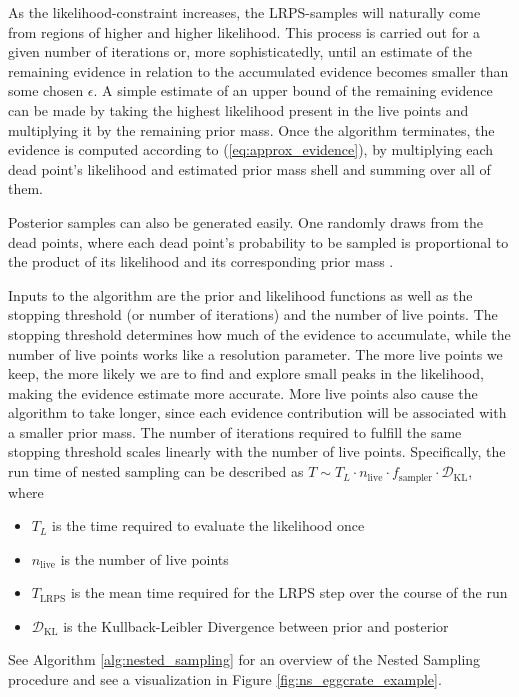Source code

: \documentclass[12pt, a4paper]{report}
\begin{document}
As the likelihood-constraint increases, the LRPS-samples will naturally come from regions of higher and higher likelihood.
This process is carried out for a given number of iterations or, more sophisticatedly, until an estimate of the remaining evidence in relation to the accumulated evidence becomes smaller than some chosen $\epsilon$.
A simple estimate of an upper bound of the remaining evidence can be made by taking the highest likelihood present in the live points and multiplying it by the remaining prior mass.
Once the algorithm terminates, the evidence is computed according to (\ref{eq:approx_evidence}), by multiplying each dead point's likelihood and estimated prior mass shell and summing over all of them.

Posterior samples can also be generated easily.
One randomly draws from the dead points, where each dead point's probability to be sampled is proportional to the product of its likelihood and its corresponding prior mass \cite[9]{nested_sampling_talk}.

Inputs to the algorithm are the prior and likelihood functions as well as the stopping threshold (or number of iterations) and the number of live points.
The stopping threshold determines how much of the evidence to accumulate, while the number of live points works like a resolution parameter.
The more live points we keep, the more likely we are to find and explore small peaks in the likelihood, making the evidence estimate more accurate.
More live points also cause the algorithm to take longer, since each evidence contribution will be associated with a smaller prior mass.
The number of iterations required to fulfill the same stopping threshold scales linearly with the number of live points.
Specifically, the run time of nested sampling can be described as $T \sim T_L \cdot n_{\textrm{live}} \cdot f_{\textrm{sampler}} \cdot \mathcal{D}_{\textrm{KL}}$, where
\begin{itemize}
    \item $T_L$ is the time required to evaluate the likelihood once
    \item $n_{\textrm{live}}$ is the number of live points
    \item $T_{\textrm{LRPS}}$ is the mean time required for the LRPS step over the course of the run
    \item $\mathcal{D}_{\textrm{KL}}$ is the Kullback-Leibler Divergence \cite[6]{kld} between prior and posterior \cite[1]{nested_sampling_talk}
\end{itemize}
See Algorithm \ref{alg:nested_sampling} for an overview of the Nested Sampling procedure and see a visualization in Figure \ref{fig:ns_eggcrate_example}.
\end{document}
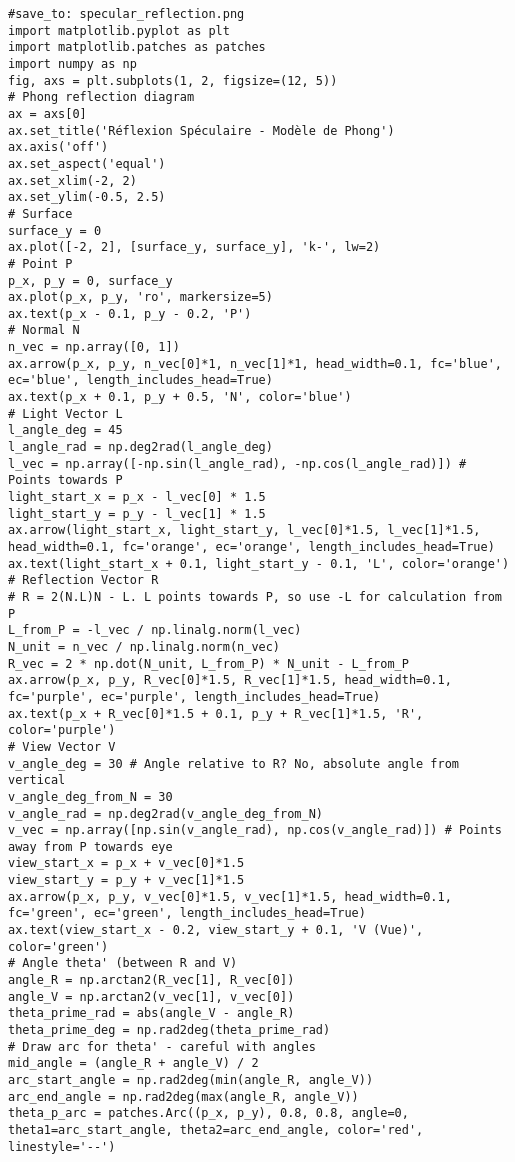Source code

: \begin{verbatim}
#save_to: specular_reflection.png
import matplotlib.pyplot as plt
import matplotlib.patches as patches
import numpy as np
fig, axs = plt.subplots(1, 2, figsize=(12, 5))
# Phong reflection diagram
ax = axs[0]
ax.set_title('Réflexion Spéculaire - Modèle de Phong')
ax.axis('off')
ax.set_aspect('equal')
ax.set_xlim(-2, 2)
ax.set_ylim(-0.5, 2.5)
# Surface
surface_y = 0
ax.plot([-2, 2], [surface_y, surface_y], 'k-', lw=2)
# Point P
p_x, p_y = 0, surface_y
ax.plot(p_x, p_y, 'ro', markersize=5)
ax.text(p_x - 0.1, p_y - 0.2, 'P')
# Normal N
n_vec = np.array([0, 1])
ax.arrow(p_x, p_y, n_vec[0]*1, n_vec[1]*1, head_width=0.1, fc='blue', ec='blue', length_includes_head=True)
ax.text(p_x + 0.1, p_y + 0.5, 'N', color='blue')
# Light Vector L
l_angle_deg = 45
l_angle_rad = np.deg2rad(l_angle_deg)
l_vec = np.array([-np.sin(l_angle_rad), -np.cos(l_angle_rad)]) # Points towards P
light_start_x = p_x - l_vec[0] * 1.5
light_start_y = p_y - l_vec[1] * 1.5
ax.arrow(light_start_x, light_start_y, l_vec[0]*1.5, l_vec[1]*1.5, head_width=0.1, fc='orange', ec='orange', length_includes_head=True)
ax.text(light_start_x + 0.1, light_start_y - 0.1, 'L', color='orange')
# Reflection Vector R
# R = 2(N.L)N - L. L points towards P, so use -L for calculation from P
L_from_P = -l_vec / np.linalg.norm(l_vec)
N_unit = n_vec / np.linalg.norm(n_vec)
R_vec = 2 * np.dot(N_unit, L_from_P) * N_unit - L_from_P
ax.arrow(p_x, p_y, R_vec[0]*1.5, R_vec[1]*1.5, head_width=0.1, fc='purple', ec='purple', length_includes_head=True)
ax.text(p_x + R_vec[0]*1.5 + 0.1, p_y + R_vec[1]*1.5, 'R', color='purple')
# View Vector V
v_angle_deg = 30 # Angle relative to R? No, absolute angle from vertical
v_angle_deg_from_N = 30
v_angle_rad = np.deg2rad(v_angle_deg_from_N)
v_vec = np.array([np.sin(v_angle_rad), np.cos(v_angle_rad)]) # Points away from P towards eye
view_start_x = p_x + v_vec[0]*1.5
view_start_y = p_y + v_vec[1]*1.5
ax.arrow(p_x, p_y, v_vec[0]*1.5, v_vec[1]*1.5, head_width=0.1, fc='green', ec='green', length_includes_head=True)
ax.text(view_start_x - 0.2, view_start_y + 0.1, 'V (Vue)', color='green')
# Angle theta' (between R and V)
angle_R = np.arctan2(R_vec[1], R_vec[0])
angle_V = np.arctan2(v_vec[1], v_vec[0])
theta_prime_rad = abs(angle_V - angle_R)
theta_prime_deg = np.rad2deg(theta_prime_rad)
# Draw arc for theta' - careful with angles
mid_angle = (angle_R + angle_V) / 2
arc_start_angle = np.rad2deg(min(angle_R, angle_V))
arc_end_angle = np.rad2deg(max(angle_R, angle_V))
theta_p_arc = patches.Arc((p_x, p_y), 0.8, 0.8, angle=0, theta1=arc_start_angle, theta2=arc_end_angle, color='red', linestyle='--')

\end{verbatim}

• THE PROBLEM: In the records above, find the line with "for an overview" and the line with "surface_y = 0", then restate word for word only those two lines and all lines between, omitting pictures.

• ANSWER TO THE EXERCISE:
See Algorithm \ref{alg:nested_sampling} for an overview of the Nested Sampling procedure and see a visualization in Figure \ref{fig:ns_eggcrate_example}.
\end{document}
Source code

: \begin{verbatim}
#save_to: specular_reflection.png
import matplotlib.pyplot as plt
import matplotlib.patches as patches
import numpy as np
fig, axs = plt.subplots(1, 2, figsize=(12, 5))
# Phong reflection diagram
ax = axs[0]
ax.set_title('Réflexion Spéculaire - Modèle de Phong')
ax.axis('off')
ax.set_aspect('equal')
ax.set_xlim(-2, 2)
ax.set_ylim(-0.5, 2.5)
# Surface
surface_y = 0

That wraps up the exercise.